MATERIAL FOR THIS EXERCISE

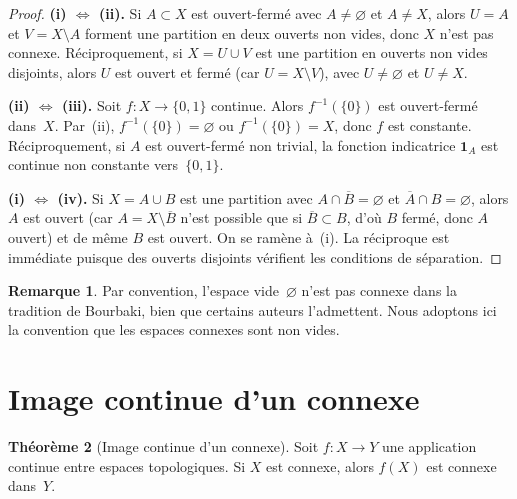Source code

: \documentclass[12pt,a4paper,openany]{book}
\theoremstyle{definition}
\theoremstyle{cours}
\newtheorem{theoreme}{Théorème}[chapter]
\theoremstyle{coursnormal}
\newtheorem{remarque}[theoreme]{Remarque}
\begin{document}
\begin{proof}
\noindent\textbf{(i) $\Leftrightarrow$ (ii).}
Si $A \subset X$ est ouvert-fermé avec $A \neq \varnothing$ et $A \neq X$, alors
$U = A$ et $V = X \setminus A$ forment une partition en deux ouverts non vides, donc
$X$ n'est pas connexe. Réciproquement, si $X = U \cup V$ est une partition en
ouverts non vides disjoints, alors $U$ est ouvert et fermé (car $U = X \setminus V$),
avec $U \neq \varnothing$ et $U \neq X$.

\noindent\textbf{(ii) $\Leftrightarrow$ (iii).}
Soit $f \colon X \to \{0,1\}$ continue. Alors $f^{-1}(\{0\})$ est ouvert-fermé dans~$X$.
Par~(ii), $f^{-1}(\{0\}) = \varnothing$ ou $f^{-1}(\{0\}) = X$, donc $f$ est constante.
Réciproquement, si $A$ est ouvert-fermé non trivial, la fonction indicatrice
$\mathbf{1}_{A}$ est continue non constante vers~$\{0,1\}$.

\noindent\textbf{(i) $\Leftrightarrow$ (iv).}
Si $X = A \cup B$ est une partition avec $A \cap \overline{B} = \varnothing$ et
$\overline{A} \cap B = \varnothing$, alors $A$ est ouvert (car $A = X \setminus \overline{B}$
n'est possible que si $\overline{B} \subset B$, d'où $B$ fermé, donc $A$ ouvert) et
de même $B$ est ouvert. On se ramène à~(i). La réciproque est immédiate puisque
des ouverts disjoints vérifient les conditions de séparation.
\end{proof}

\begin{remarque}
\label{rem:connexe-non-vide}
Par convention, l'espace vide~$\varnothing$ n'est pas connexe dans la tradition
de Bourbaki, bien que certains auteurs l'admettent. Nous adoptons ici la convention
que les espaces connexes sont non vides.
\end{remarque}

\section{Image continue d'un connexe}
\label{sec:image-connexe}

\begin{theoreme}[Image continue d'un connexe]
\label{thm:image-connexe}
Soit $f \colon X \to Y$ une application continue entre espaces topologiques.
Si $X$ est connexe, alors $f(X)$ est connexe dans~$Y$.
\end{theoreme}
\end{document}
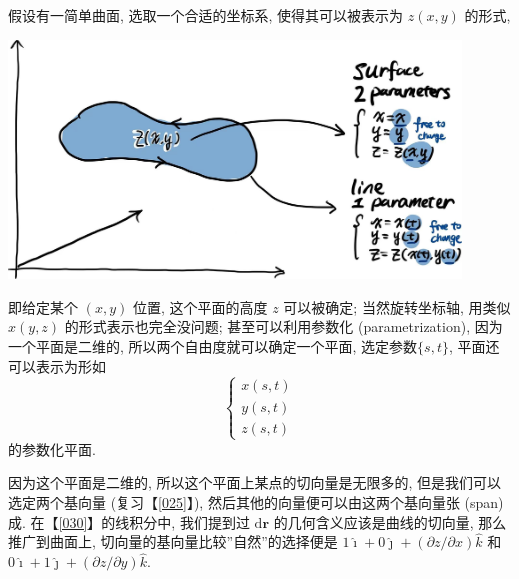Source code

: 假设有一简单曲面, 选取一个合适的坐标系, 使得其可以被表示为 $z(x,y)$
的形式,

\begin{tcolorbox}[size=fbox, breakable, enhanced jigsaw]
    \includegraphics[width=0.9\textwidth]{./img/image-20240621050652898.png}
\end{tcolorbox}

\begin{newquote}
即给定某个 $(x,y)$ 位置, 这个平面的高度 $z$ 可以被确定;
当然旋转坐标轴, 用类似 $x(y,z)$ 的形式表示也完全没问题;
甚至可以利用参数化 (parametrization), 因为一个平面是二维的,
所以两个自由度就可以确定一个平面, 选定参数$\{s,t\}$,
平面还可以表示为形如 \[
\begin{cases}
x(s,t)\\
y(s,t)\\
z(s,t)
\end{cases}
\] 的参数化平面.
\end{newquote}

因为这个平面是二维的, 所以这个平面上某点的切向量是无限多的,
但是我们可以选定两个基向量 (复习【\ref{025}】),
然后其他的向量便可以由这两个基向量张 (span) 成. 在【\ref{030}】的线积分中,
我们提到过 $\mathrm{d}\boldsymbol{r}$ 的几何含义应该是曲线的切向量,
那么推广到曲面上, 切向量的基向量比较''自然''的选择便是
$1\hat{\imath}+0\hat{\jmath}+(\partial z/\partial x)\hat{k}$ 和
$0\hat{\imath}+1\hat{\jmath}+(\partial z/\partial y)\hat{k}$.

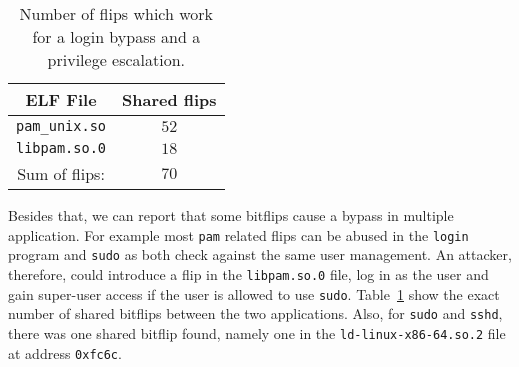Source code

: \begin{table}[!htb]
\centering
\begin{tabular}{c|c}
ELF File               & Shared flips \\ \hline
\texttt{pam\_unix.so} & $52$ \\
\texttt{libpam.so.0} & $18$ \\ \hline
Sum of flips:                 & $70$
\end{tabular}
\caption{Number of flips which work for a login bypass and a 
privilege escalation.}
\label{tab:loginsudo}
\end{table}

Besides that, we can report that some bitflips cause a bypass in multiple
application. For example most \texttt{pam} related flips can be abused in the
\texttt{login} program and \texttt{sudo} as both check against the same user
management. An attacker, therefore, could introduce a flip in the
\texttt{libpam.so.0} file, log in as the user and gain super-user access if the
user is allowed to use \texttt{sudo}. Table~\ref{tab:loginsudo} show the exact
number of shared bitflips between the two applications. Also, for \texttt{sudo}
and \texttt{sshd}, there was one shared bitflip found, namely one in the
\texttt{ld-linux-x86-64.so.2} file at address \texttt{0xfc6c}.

WORK INSTRUCTIONS
Looking at the material above, please state how many lines include the string "remarque", and give only that number.

RESULT
3